Intrauterine Growth Restriction (IUGR):
Multiple gestations grow at approximately the same rate as a single pregnancy up to a certain point. The growth rate of twin pregnancies begins to slow at 30 to 32 weeks. Triplet pregnancies begin slowing at 27 to 28 weeks, while quadruplet pregnancies begin slowing at 25 to 26 weeks. IUGR seems to occur because the placenta cannot handle any more growth and because the babies are competing for nutrients. Your doctor will monitor the growth of your babies by ultrasound and by measuring your abdomen.
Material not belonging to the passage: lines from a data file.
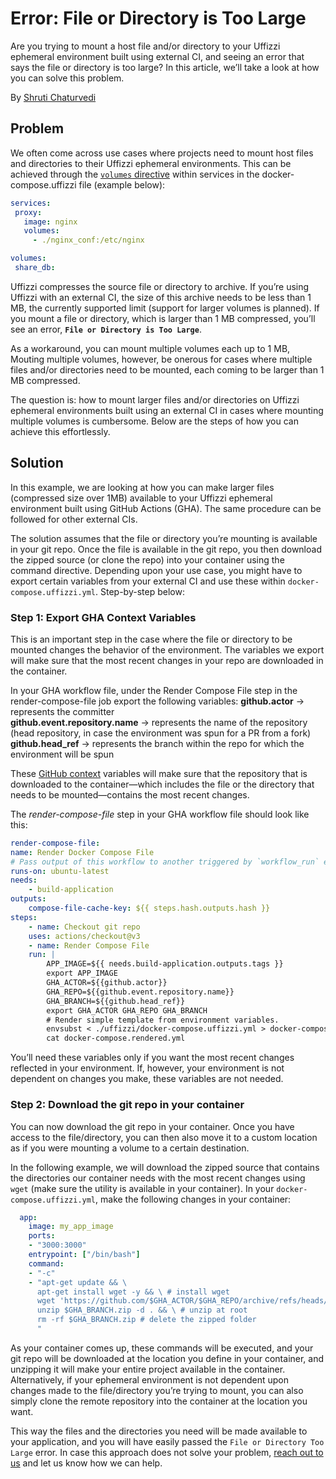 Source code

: # Error: File or Directory is Too Large

Are you trying to mount a host file and/or directory to your Uffizzi ephemeral environment built using external CI, and seeing an error that says the file or directory is too large? In this article, we’ll take a look at how you can solve this problem.   

By [Shruti Chaturvedi](https://github.com/ShrutiC-git)   

## Problem
We often come across use cases where projects need to mount host files and directories to their Uffizzi ephemeral environments. This can be achieved through the [`volumes` directive](../references/compose-spec.md#volumes-1) within services in the docker-compose.uffizzi file (example below): 

``` yaml
services:
 proxy:
   image: nginx
   volumes:
     - ./nginx_conf:/etc/nginx

volumes:
 share_db:
```

Uffizzi compresses the source file or directory to archive. If you’re using Uffizzi with an external CI, the size of this archive needs to be less than 1 MB, the currently supported limit (support for larger volumes is planned). If you mount a file or directory, which is larger than 1 MB compressed, you’ll see an error, **`File or Directory is Too Large`**.

As a workaround, you can mount multiple volumes each up to 1 MB, Mouting multiple volumes, however, be onerous for cases where multiple files and/or directories need to be mounted, each coming to be larger than 1 MB compressed.  

The question is: how to mount larger files and/or directories on Uffizzi ephemeral environments built using an external CI in cases where mounting multiple volumes is cumbersome. Below are the steps of how you can achieve this effortlessly.

## Solution 
In this example, we are looking at how you can make larger files (compressed size over 1MB) available to your Uffizzi ephemeral environment built using GitHub Actions (GHA). The same procedure can be followed for other external CIs. 

The solution assumes that the file or directory you’re mounting is available in your git repo. Once the file is available in the git repo, you then download the zipped source (or clone the repo) into your container using the command directive. Depending upon your use case, you might have to export certain variables from your external CI and use these within `docker-compose.uffizzi.yml`. Step-by-step below:  

### **Step 1: Export GHA Context Variables**
This is an important step in the case where the file or directory to be mounted changes the behavior of the environment. The variables we export will make sure that the most recent changes in your repo are downloaded in the container. 

In your GHA workflow file, under the Render Compose File step in the render-compose-file job export the following variables:
**github.actor** → represents the committer  
**github.event.repository.name** → represents the name of the repository (head repository, in case the environment was spun for a PR from a fork)  
**github.head_ref** → represents the branch within the repo for which the environment will be spun  

These [GitHub context](https://docs.github.com/en/actions/learn-github-actions/contexts#github-context) variables will make sure that the repository that is downloaded to the container—which includes the file or the directory that needs to be mounted—contains the most recent changes.  

The _render-compose-file_ step in your GHA workflow file should look like this:  

``` yaml
render-compose-file:
name: Render Docker Compose File
# Pass output of this workflow to another triggered by `workflow_run` event.
runs-on: ubuntu-latest
needs:
    - build-application
outputs:
    compose-file-cache-key: ${{ steps.hash.outputs.hash }}
steps:
    - name: Checkout git repo
    uses: actions/checkout@v3
    - name: Render Compose File
    run: |
        APP_IMAGE=${{ needs.build-application.outputs.tags }}
        export APP_IMAGE
        GHA_ACTOR=${{github.actor}}
        GHA_REPO=${{github.event.repository.name}}
        GHA_BRANCH=${{github.head_ref}}
        export GHA_ACTOR GHA_REPO GHA_BRANCH
        # Render simple template from environment variables.
        envsubst < ./uffizzi/docker-compose.uffizzi.yml > docker-compose.rendered.yml
        cat docker-compose.rendered.yml
```

You’ll need these variables only if you want the most recent changes reflected in your environment. If, however, your environment is not dependent on changes you make, these variables are not needed. 

### **Step 2: Download the git repo in your container**
You can now download the git repo in your container. Once you have access to the file/directory, you can then also move it to a custom location as if you were mounting a volume to a certain destination. 

In the following example, we will download the zipped source that contains the directories our container needs with the most recent changes using `wget` (make sure the utility is available in your container). In your `docker-compose.uffizzi.yml`, make the following changes in your container:  

``` yaml
  app:
    image: my_app_image
    ports:
    - "3000:3000"
    entrypoint: ["/bin/bash"]
    command:
    - "-c"
    - "apt-get update && \
      apt-get install wget -y && \ # install wget
      wget 'https://github.com/$GHA_ACTOR/$GHA_REPO/archive/refs/heads/$GHA_BRANCH.zip' && \ # download the most recent changes from the git repo
      unzip $GHA_BRANCH.zip -d . && \ # unzip at root
      rm -rf $GHA_BRANCH.zip # delete the zipped folder
      "
```

As your container comes up, these commands will be executed, and your git repo will be downloaded at the location you define in your container, and unzipping it will make your entire project available in the container. Alternatively, if your ephemeral environment is not dependent upon changes made to the file/directory you’re trying to mount, you can also simply clone the remote repository into the container at the location you want. 

This way the files and the directories you need will be made available to your application, and you will have easily passed the `File or Directory Too Large` error. In case this approach does not solve your problem, [reach out to us](https://www.uffizzi.com/contact) and let us know how we can help.  

&nbsp;   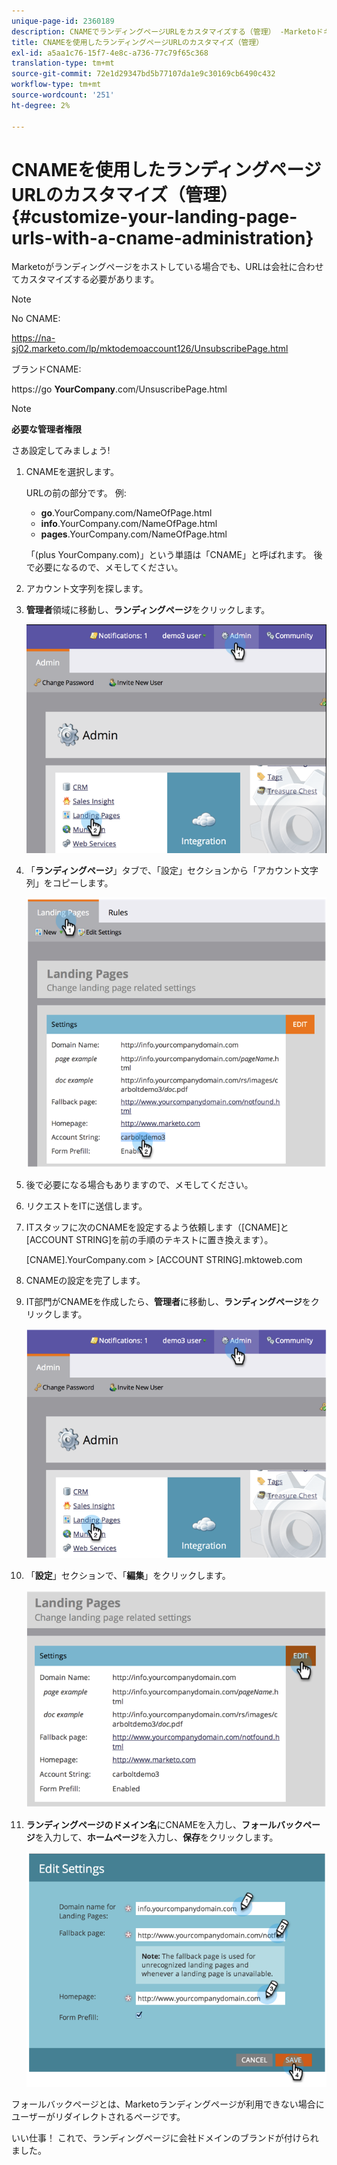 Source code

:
 ```yaml
---
unique-page-id: 2360189
description: CNAMEでランディングページURLをカスタマイズする（管理） -Marketoドキュメント — 製品ドキュメント
title: CNAMEを使用したランディングページURLのカスタマイズ（管理）
exl-id: a5aa1c76-15f7-4e8c-a736-77c79f65c368
translation-type: tm+mt
source-git-commit: 72e1d29347bd5b77107da1e9c30169cb6490c432
workflow-type: tm+mt
source-wordcount: '251'
ht-degree: 2%

---
```


# CNAMEを使用したランディングページURLのカスタマイズ（管理） {#customize-your-landing-page-urls-with-a-cname-administration}

Marketoがランディングページをホストしている場合でも、URLは会社に合わせてカスタマイズする必要があります。

>[!NOTE]
>
>No CNAME:
>
>https://na-sj02.marketo.com/lp/mktodemoaccount126/UnsubscribePage.html
>
>ブランドCNAME:
>
>https://go **YourCompany**.com/UnsuscribePage.html

>[!NOTE]
>
>**必要な管理者権限**

さあ設定してみましょう!

1. CNAMEを選択します。

   URLの前の部分です。 例: 

   * **go**.YourCompany.com/NameOfPage.html
   * **info**.YourCompany.com/NameOfPage.html
   * **pages**.YourCompany.com/NameOfPage.html

   「(plus YourCompany.com)」という単語は「CNAME」と呼ばれます。 後で必要になるので、メモしてください。

1. アカウント文字列を探します。

1. **管理者**&#x200B;領域に移動し、**ランディングページ**&#x200B;をクリックします。

   ![](assets/image2014-9-16-13-3a9-3a44.png)

1. 「**ランディングページ**」タブで、「設定」セクションから「アカウント文字列」をコピーします。

   ![](assets/image2014-9-16-13-3a9-3a57.png)

1. 後で必要になる場合もありますので、メモしてください。

1. リクエストをITに送信します。

1. ITスタッフに次のCNAMEを設定するよう依頼します（[CNAME]と[ACCOUNT STRING]を前の手順のテキストに置き換えます）。

   [CNAME].YourCompany.com >  [ACCOUNT STRING].mktoweb.com

1. CNAMEの設定を完了します。

1. IT部門がCNAMEを作成したら、**管理者**&#x200B;に移動し、**ランディングページ**&#x200B;をクリックします。

   ![](assets/image2014-9-16-13-3a10-3a14.png)

1. 「**設定**」セクションで、「**編集**」をクリックします。

   ![](assets/image2014-9-16-13-3a10-3a31.png)

1. **ランディングページのドメイン名**&#x200B;にCNAMEを入力し、**フォールバックページ**&#x200B;を入力して、**ホームページ**&#x200B;を入力し、**保存**&#x200B;をクリックします。

   ![](assets/image2014-9-16-13-3a10-3a45.png)

フォールバックページとは、Marketoランディングページが利用できない場合にユーザーがリダイレクトされるページです。

いい仕事！ これで、ランディングページに会社ドメインのブランドが付けられました。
Preeclampsia, Pregnancy Induced Hypertension (PIH), Toxemia, and high blood pressure are all synonymous terms. Twin pregnancies are twice as likely to be complicated by preeclampsia as single pregnancies. Half of triplet pregnancies develop preeclampsia. Frequent prenatal care increases the chance of detecting and treating preeclampsia. Adequate prenatal care also decreases the chance of a serious problem resulting from preeclampsia for both the babies and mother.
The increased risk for gestational diabetes in a multiple pregnancy appears to be a result of the two placentas increasing the resistance to insulin, increased placental size, and an elevation in placental hormones. The occurrence of gestational diabetes in a multiple pregnancy is still being tested at this time. In one study, an increased risk of gestational diabetes did seem to be apparent, but the doctors involved recommended that further testing be conducted.
Placental abruption is three times more likely to occur in a multiple pregnancy. This may be linked to the fact that there is an increased risk of developing preeclampsia. It most often occurs in the third trimester, but the risk significantly increases once the first baby has been delivered vaginally.